_Records shown_
○ ○ ○ ○ ○
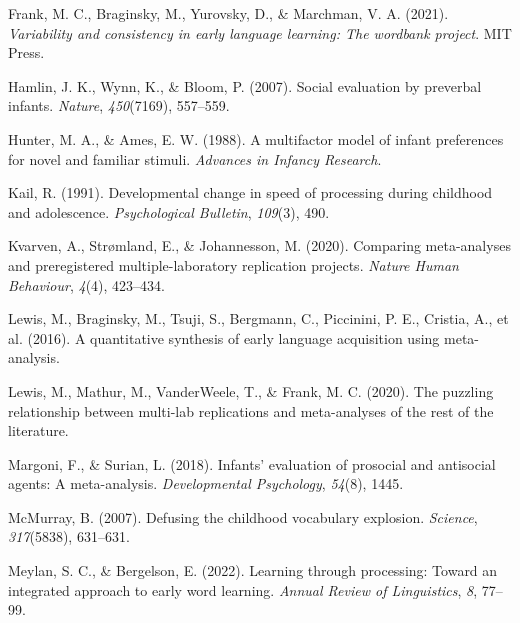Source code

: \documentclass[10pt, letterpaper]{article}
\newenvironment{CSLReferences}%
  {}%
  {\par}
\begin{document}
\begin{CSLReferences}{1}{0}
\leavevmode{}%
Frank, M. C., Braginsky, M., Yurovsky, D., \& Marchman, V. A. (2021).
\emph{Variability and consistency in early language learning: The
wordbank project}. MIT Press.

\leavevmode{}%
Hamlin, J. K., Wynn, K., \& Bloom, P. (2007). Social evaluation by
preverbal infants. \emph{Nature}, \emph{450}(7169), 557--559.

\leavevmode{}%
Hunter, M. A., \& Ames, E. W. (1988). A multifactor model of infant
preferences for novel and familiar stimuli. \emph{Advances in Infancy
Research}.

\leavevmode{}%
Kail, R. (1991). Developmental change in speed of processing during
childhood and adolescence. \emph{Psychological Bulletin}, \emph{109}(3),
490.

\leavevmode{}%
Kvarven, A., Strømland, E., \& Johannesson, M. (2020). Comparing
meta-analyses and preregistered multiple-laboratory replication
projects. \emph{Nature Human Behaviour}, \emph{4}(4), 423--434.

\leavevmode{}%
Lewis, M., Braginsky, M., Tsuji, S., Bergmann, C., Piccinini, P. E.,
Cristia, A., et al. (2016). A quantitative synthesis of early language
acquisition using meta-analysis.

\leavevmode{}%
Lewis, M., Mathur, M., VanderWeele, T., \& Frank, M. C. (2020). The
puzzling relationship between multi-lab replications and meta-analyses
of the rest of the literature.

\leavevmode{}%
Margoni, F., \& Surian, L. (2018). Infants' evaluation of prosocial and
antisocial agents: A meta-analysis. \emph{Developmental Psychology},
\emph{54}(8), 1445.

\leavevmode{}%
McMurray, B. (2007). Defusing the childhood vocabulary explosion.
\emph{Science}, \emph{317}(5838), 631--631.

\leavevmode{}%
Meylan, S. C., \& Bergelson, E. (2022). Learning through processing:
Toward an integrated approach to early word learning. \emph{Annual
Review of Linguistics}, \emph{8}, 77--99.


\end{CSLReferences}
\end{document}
○ ○ ○ ○ ○
_Problem details_
Output the records exactly, pictures excluded.

_Finished task_
Source code

: \documentclass[10pt, letterpaper]{article}
\newenvironment{CSLReferences}%
  {}%
  {\par}
\begin{document}
\begin{CSLReferences}{1}{0}
\leavevmode{}%
Frank, M. C., Braginsky, M., Yurovsky, D., \& Marchman, V. A. (2021).
\emph{Variability and consistency in early language learning: The
wordbank project}. MIT Press.

\leavevmode{}%
Hamlin, J. K., Wynn, K., \& Bloom, P. (2007). Social evaluation by
preverbal infants. \emph{Nature}, \emph{450}(7169), 557--559.

\leavevmode{}%
Hunter, M. A., \& Ames, E. W. (1988). A multifactor model of infant
preferences for novel and familiar stimuli. \emph{Advances in Infancy
Research}.

\leavevmode{}%
Kail, R. (1991). Developmental change in speed of processing during
childhood and adolescence. \emph{Psychological Bulletin}, \emph{109}(3),
490.

\leavevmode{}%
Kvarven, A., Strømland, E., \& Johannesson, M. (2020). Comparing
meta-analyses and preregistered multiple-laboratory replication
projects. \emph{Nature Human Behaviour}, \emph{4}(4), 423--434.

\leavevmode{}%
Lewis, M., Braginsky, M., Tsuji, S., Bergmann, C., Piccinini, P. E.,
Cristia, A., et al. (2016). A quantitative synthesis of early language
acquisition using meta-analysis.

\leavevmode{}%
Lewis, M., Mathur, M., VanderWeele, T., \& Frank, M. C. (2020). The
puzzling relationship between multi-lab replications and meta-analyses
of the rest of the literature.

\leavevmode{}%
Margoni, F., \& Surian, L. (2018). Infants' evaluation of prosocial and
antisocial agents: A meta-analysis. \emph{Developmental Psychology},
\emph{54}(8), 1445.

\leavevmode{}%
McMurray, B. (2007). Defusing the childhood vocabulary explosion.
\emph{Science}, \emph{317}(5838), 631--631.

\leavevmode{}%
Meylan, S. C., \& Bergelson, E. (2022). Learning through processing:
Toward an integrated approach to early word learning. \emph{Annual
Review of Linguistics}, \emph{8}, 77--99.


\end{CSLReferences}
\end{document}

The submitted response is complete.